Rouse, J. R.; Danner, R.; Wahhab, A.; Pereckas, M.; McClune, M.; Steere, A. C.; Strle, K.; Jutras, B. L.; Lochhead, R. B.

Background: HLA-DR-expressing fibroblast-like synoviocytes (FLS) are a prominent cell type in synovial tissue in chronic inflammatory forms of arthritis. We recently showed that peptides from several extracellular matrix (ECM) proteins, including fibronectin (FN1), were immunogenic CD4+ T cell epitopes in patients with postinfectious Lyme arthritis (LA). However, the role of FLS in presentation of these T cell epitopes remains uncertain. Methods: Primary LA FLS and primary murine FLS stimulated with interferon gamma (IFN{gamma}), Borrelia burgdorferi, and/or B. burgdorferi peptidoglycan (PG) were assessed for properties associated with antigen presentation.
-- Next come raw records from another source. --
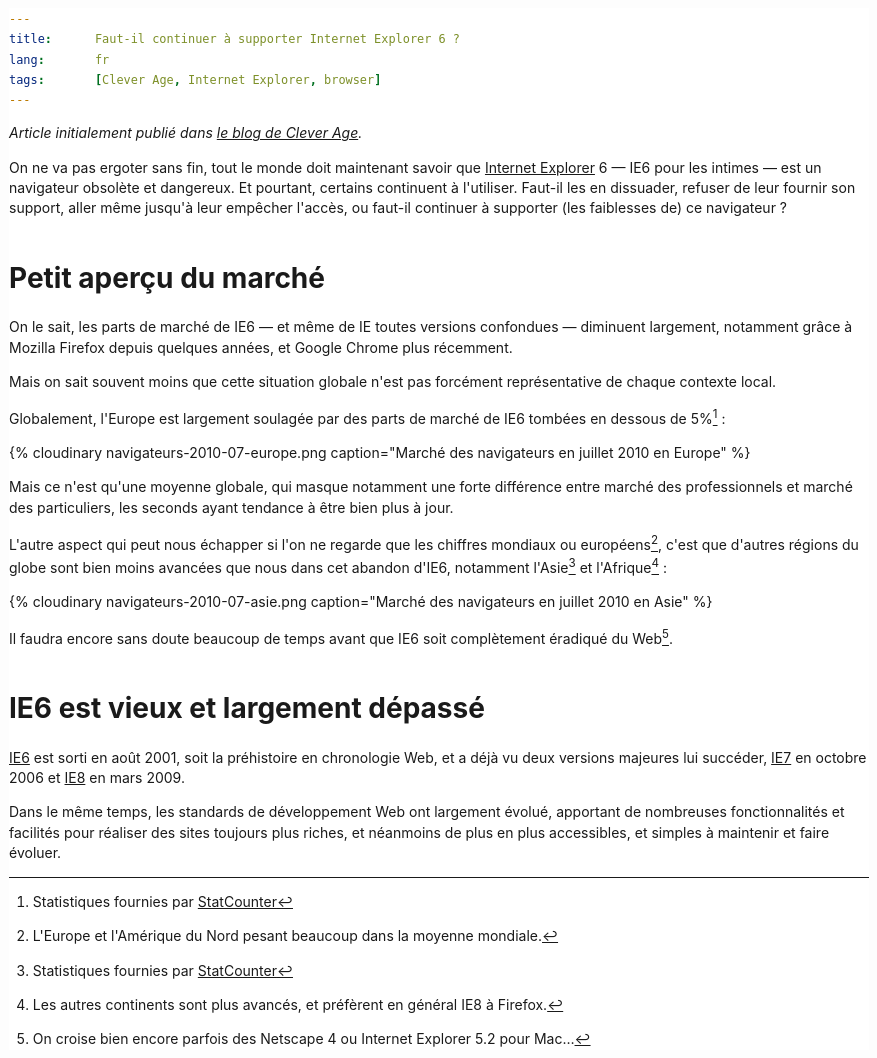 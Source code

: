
```yaml
---
title:      Faut-il continuer à supporter Internet Explorer 6 ?
lang:       fr
tags:       [Clever Age, Internet Explorer, browser]
---
```


*Article initialement publié dans [le blog de Clever Age](http://www.clever-age.com/veille/blog/faut-il-continuer-a-supporter-internet-explorer-6-.html).*

On ne va pas ergoter sans fin, tout le monde doit maintenant savoir que [Internet Explorer](http://fr.wikipedia.org/wiki/Internet_Explorer) 6 — IE6 pour les intimes — est un navigateur obsolète et dangereux. Et pourtant, certains continuent à l'utiliser. Faut-il les en dissuader, refuser de leur fournir son support, aller même jusqu'à leur empêcher l'accès, ou faut-il continuer à supporter (les faiblesses de) ce navigateur ?

# Petit aperçu du marché

On le sait, les parts de marché de IE6 — et même de IE toutes versions confondues — diminuent largement, notamment grâce à Mozilla Firefox depuis quelques années, et Google Chrome plus récemment.

Mais on sait souvent moins que cette situation globale n'est pas forcément représentative de chaque contexte local.

Globalement, l'Europe est largement soulagée par des parts de marché de IE6 tombées en dessous de 5%[^europe] :

[^europe]: Statistiques fournies par [StatCounter](http://gs.statcounter.com/#browser_version-eu-monthly-201007-201007-bar)

{% cloudinary navigateurs-2010-07-europe.png caption="Marché des navigateurs en juillet 2010 en Europe" %}


Mais ce n'est qu'une moyenne globale, qui masque notamment une forte différence entre marché des professionnels et marché des particuliers, les seconds ayant tendance à être bien plus à jour.

L'autre aspect qui peut nous échapper si l'on ne regarde que les chiffres mondiaux ou européens[^1], c'est que d'autres régions du globe sont bien moins avancées que nous dans cet abandon d'IE6, notamment l'Asie[^asie] et l'Afrique[^afrique] :

[^asie]: Statistiques fournies par [StatCounter](http://gs.statcounter.com/#browser_version-as-monthly-201007-201007-bar)

[^afrique]: Les autres continents sont plus avancés, et préfèrent en général IE8 à Firefox.

{% cloudinary navigateurs-2010-07-asie.png caption="Marché des navigateurs en juillet 2010 en Asie" %}


Il faudra encore sans doute beaucoup de temps avant que IE6 soit complètement éradiqué du Web[^3].

# IE6 est vieux et largement dépassé

[IE6](http://en.wikipedia.org/wiki/Internet_Explorer_6) est sorti en août 2001, soit la préhistoire en chronologie Web, et a déjà vu deux versions majeures lui succéder, [IE7](http://fr.wikipedia.org/wiki/Internet_Explorer_7) en octobre 2006 et [IE8](http://fr.wikipedia.org/wiki/Internet_Explorer_8) en mars 2009.

Dans le même temps, les standards de développement Web ont largement évolué, apportant de nombreuses fonctionnalités et facilités pour réaliser des sites toujours plus riches, et néanmoins de plus en plus accessibles, et simples à maintenir et faire évoluer.


[^1]: L'Europe et l'Amérique du Nord pesant beaucoup dans la moyenne mondiale.
[^3]: On croise bien encore parfois des Netscape 4 ou Internet Explorer 5.2 pour Mac…
[^4]: Le futur [IE9 fera un bon en avant en terme de support des standards](http://forabeautifulweb.com/blog/about/internet_explorer_9_in_on_the_boil/), mais il n'est pas encore là…
[^5]: En attendant un IE9 qui s'annonce bien meilleur ?
[^6]: Etant aux alentours de 95% en cumulant IE6 et les résidus de IE5
[^7]: Il y aurait beaucoup à dire sur les bonnes et mauvaises raisons de cette migration, ce n'est pas le propos de ce billet.
[^8]: A condition d'être en version pro
[^9]: Voir les explications détaillées dans [ce test de Présence PC](http://www.presence-pc.com/tests/mode-Windows-XP-Windows-7-23175/).
[^10]: Sauf que là, ça pourrait inciter les entreprises à conserver IE6 justement pour que les employés n'y passent pas leur temps de travail…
HLA-DR-presented peptides from stimulated LA FLS were identified by immunopeptidomics analysis. OT-II T cells were cocultured with stimulated murine FLS in the presence of OT-II antigen to determine the potential of FLS to act as inducible antigen presenting cells (APC). Results: FLS expressed HLA-DR molecules within inflamed synovial tissue and tendons from patients with post-infectious LA patients in situ. MHC class II and costimulatory molecules were expressed by FLS following in vitro stimulation with IFN{gamma} and B. burgdorferi and presented both foreign and self MHC-II peptides, including T cell epitopes derived from two Lyme autoantigens fibronectin (FN1) and endothelial cell growth factor (ECGF). Stimulated murine FLS induced proliferation of naive OT-II CD4+ T cells, particularly when FLS were stimulated with both IFN{gamma} and PG. Conclusions: MHC-II+ FLS are inducible APCs that can induce CD4+ T cell activation and can present Lyme autoantigens derived from ECM proteins, thereby amplifying tissue-localized autoimmune CD4+ T cell responses in LA.